Ein Hochstämmer für die Kleinsten

Pro Natura hat der Primarschule Aarberg einen Baum geschenkt. Die Erst- und Zweitklässler durften ihn pflanzen. Mit grossem Kraftauwand und unter Beobachtung von Schulleiter Roland Schär im Hintergrund pflanzen Leon (links) und Adriano den jungen Hochstamm-Birnbaum auf dem Schulareal. Hauswart Michael Schwab stellt derweil sicher, dass das Bäumchen gerade zu stehen kommt.

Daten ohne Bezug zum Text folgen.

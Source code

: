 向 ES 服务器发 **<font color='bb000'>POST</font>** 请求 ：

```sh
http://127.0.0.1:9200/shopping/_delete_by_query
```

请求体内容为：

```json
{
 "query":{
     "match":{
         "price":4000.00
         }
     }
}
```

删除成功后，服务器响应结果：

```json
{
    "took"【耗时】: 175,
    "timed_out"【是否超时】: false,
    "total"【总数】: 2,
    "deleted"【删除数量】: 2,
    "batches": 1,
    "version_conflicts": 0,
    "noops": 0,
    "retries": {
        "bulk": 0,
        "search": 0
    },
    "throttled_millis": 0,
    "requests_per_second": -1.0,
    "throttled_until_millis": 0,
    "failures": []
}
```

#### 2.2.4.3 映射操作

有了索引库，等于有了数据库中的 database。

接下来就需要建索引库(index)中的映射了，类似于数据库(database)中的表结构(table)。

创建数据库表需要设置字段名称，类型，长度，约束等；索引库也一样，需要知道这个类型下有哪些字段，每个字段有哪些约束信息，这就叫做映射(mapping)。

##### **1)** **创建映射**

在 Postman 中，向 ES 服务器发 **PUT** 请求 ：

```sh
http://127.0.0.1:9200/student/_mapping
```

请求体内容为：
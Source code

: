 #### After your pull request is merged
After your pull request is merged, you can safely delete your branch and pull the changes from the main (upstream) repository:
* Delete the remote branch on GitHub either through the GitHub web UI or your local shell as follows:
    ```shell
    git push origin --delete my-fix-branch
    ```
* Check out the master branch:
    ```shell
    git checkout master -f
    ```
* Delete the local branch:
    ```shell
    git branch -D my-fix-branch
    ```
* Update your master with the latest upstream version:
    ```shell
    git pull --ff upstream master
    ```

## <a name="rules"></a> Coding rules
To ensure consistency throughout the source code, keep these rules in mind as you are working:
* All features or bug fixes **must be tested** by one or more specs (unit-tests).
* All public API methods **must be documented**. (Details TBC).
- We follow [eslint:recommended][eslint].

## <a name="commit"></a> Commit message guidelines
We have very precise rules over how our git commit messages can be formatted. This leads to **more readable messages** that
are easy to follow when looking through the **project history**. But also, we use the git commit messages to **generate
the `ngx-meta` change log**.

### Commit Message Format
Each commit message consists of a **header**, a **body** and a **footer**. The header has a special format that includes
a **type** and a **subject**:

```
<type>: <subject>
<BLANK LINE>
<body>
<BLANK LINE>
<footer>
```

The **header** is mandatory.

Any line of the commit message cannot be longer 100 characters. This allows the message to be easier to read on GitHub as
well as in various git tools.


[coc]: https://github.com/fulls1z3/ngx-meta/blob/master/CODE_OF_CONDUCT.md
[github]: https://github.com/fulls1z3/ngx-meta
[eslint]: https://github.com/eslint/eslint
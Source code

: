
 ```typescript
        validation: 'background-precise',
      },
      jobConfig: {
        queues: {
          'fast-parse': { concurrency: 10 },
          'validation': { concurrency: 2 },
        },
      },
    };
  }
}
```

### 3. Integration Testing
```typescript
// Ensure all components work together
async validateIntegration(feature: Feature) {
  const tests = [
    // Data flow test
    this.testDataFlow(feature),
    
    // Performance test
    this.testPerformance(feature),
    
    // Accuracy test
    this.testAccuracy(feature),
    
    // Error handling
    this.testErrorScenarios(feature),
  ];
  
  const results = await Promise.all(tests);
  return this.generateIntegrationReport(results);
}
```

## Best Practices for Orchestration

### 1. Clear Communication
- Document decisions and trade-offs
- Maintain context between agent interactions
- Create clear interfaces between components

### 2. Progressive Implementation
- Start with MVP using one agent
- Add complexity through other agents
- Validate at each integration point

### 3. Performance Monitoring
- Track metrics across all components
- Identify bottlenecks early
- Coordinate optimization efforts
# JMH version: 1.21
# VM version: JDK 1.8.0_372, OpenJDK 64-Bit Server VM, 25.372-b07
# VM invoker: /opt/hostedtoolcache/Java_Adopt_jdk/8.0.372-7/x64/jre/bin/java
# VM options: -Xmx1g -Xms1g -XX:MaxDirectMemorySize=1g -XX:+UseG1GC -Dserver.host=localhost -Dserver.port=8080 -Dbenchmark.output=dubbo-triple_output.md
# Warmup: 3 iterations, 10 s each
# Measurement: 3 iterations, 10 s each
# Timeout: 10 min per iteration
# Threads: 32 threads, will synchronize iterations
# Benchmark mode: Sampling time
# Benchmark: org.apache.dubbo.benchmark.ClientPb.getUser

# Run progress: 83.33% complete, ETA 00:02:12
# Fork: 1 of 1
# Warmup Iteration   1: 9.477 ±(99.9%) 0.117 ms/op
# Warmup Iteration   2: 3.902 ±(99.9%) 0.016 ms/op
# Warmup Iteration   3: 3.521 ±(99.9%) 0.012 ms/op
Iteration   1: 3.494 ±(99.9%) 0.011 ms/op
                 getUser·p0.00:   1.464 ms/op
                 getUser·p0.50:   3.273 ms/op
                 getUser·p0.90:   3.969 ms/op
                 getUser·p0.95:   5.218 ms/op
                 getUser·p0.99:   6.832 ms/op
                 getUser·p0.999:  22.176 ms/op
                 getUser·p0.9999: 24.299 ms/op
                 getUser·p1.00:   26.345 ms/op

Letzte Woche ging es einem Kastanienbaum an der Murtenstrasse an den Kragen. Männer in Orange hatten die Strasse abgesperrt und ein grünes Ungetüm auf Rädern riss den Baum am Rande der Rössli-Kreuzung mit einem dicken Stahlseil zu boden. Es musste wohl sein, denn am Strunk war gut zu erkennen, dass dieser Baum halb durchgefault war. Seinem Pendant auf der anderen Strassenseite ereilte bereits vor längerer Zeit dasselbe Schicksal. Dass es sich bei diesen beiden, markanten Bäumen um historische Ueberbleibsel Aarbergs gehandelt hatte, wussten wohl nur noch ältere Bewohnerinnen und Bewohner. Die beiden Bäume prägten weit über hundert Jahre das Dorfbild an der Murtenstrasse, wie alte Aufnahmen belegen.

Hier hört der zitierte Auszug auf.